+++ INFORMATION
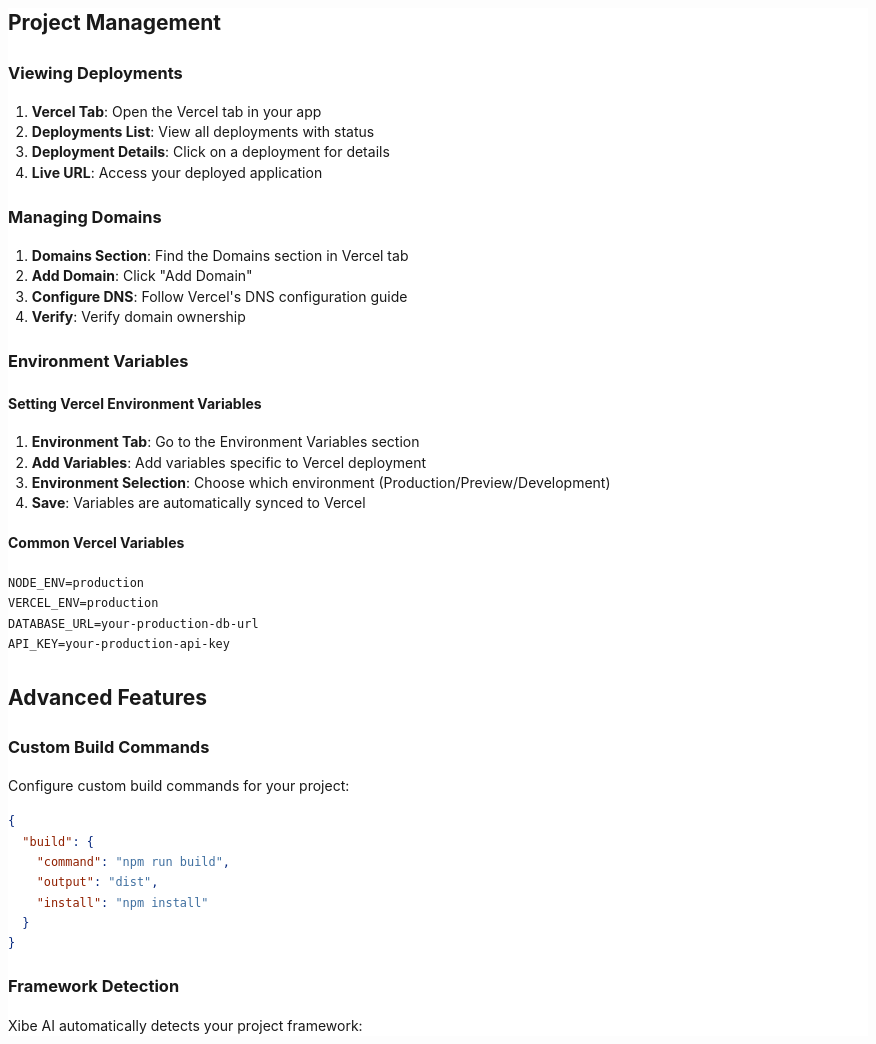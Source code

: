 ## Project Management

### Viewing Deployments

1. **Vercel Tab**: Open the Vercel tab in your app
2. **Deployments List**: View all deployments with status
3. **Deployment Details**: Click on a deployment for details
4. **Live URL**: Access your deployed application

### Managing Domains

1. **Domains Section**: Find the Domains section in Vercel tab
2. **Add Domain**: Click "Add Domain"
3. **Configure DNS**: Follow Vercel's DNS configuration guide
4. **Verify**: Verify domain ownership

### Environment Variables

#### Setting Vercel Environment Variables

1. **Environment Tab**: Go to the Environment Variables section
2. **Add Variables**: Add variables specific to Vercel deployment
3. **Environment Selection**: Choose which environment (Production/Preview/Development)
4. **Save**: Variables are automatically synced to Vercel

#### Common Vercel Variables
```
NODE_ENV=production
VERCEL_ENV=production
DATABASE_URL=your-production-db-url
API_KEY=your-production-api-key
```

## Advanced Features

### Custom Build Commands

Configure custom build commands for your project:

```json
{
  "build": {
    "command": "npm run build",
    "output": "dist",
    "install": "npm install"
  }
}
```

### Framework Detection

Xibe AI automatically detects your project framework:

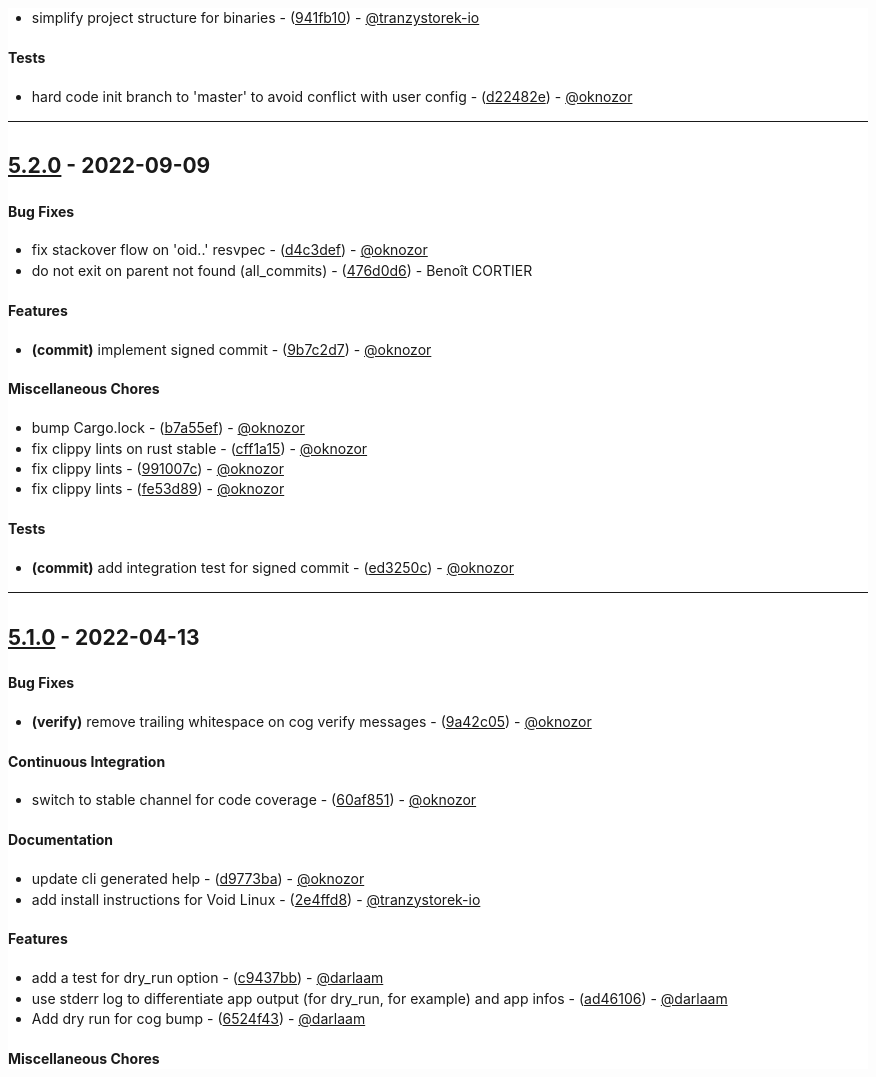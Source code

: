 - simplify project structure for binaries - ([941fb10](https://github.com/cocogitto/cocogitto/commit/941fb103453e311fe7a51f5cf9573e73e6ff1e80)) - [@tranzystorek-io](https://github.com/tranzystorek-io)
#### Tests
- hard code init branch to 'master' to avoid conflict with user config - ([d22482e](https://github.com/cocogitto/cocogitto/commit/d22482e4e2406a4db00d76c25cfcc7ea5e1579c2)) - [@oknozor](https://github.com/oknozor)
- - -

## [5.2.0](https://github.com/cocogitto/cocogitto/compare/5.1.0..5.2.0) - 2022-09-09
#### Bug Fixes
- fix stackover flow on 'oid..' resvpec - ([d4c3def](https://github.com/cocogitto/cocogitto/commit/d4c3defc6c6fbc4141edb3d1dda18be6b1f195c3)) - [@oknozor](https://github.com/oknozor)
- do not exit on parent not found (all_commits) - ([476d0d6](https://github.com/cocogitto/cocogitto/commit/476d0d6e98734878f9e1a8613eab8da1c5385490)) - Benoît CORTIER
#### Features
- **(commit)** implement signed commit - ([9b7c2d7](https://github.com/cocogitto/cocogitto/commit/9b7c2d73b3513d83feca7b37fd96314430d41882)) - [@oknozor](https://github.com/oknozor)
#### Miscellaneous Chores
- bump Cargo.lock - ([b7a55ef](https://github.com/cocogitto/cocogitto/commit/b7a55ef29ca7703c344f3beeeed033ec1e61f7ea)) - [@oknozor](https://github.com/oknozor)
- fix clippy lints on rust stable - ([cff1a15](https://github.com/cocogitto/cocogitto/commit/cff1a1526edb62dcb2d06786ab5dcb6226cb1323)) - [@oknozor](https://github.com/oknozor)
- fix clippy lints - ([991007c](https://github.com/cocogitto/cocogitto/commit/991007ceb18e3cb3e642f362f77ce2f3e8f4ffad)) - [@oknozor](https://github.com/oknozor)
- fix clippy lints - ([fe53d89](https://github.com/cocogitto/cocogitto/commit/fe53d891d75d6da197ef4c2f74eaf24a690107ef)) - [@oknozor](https://github.com/oknozor)
#### Tests
- **(commit)** add integration test for signed commit - ([ed3250c](https://github.com/cocogitto/cocogitto/commit/ed3250c356b2c7919155c9afcf7717821afae47a)) - [@oknozor](https://github.com/oknozor)
- - -

## [5.1.0](https://github.com/cocogitto/cocogitto/compare/5.0.1..5.1.0) - 2022-04-13
#### Bug Fixes
- **(verify)** remove trailing whitespace on cog verify messages - ([9a42c05](https://github.com/cocogitto/cocogitto/commit/9a42c056b6cdbe70e9645d0bbe0054623d9bf511)) - [@oknozor](https://github.com/oknozor)
#### Continuous Integration
- switch to stable channel for code coverage - ([60af851](https://github.com/cocogitto/cocogitto/commit/60af85103066f4004888fa67cbb24c6473b52ebf)) - [@oknozor](https://github.com/oknozor)
#### Documentation
- update cli generated help - ([d9773ba](https://github.com/cocogitto/cocogitto/commit/d9773baee55860817d7c02a1dafe27e408e9bcfd)) - [@oknozor](https://github.com/oknozor)
- add install instructions for Void Linux - ([2e4ffd8](https://github.com/cocogitto/cocogitto/commit/2e4ffd8ce579ecea3622d8efb595d33632563782)) - [@tranzystorek-io](https://github.com/tranzystorek-io)
#### Features
- add a test for dry_run option - ([c9437bb](https://github.com/cocogitto/cocogitto/commit/c9437bb2d45daac34b2ea1c9f5157cf9b4997f34)) - [@darlaam](https://github.com/darlaam)
- use stderr log to differentiate app output (for dry_run, for example) and app infos - ([ad46106](https://github.com/cocogitto/cocogitto/commit/ad4610638952db8a09faaf9ba409854aab19c474)) - [@darlaam](https://github.com/darlaam)
- Add dry run for cog bump - ([6524f43](https://github.com/cocogitto/cocogitto/commit/6524f430147ae99fe7b71b9f34aaee4475d2788f)) - [@darlaam](https://github.com/darlaam)
#### Miscellaneous Chores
++++++
## [EXERCISE]
Reprint exactly the lines above that start at the one with "- update cli" and end at the one with "- add a test", keeping both and adding none.

## [ANSWER BOX]
- update cli generated help - ([d9773ba](https://github.com/cocogitto/cocogitto/commit/d9773baee55860817d7c02a1dafe27e408e9bcfd)) - [@oknozor](https://github.com/oknozor)
- add install instructions for Void Linux - ([2e4ffd8](https://github.com/cocogitto/cocogitto/commit/2e4ffd8ce579ecea3622d8efb595d33632563782)) - [@tranzystorek-io](https://github.com/tranzystorek-io)
#### Features
- add a test for dry_run option - ([c9437bb](https://github.com/cocogitto/cocogitto/commit/c9437bb2d45daac34b2ea1c9f5157cf9b4997f34)) - [@darlaam](https://github.com/darlaam)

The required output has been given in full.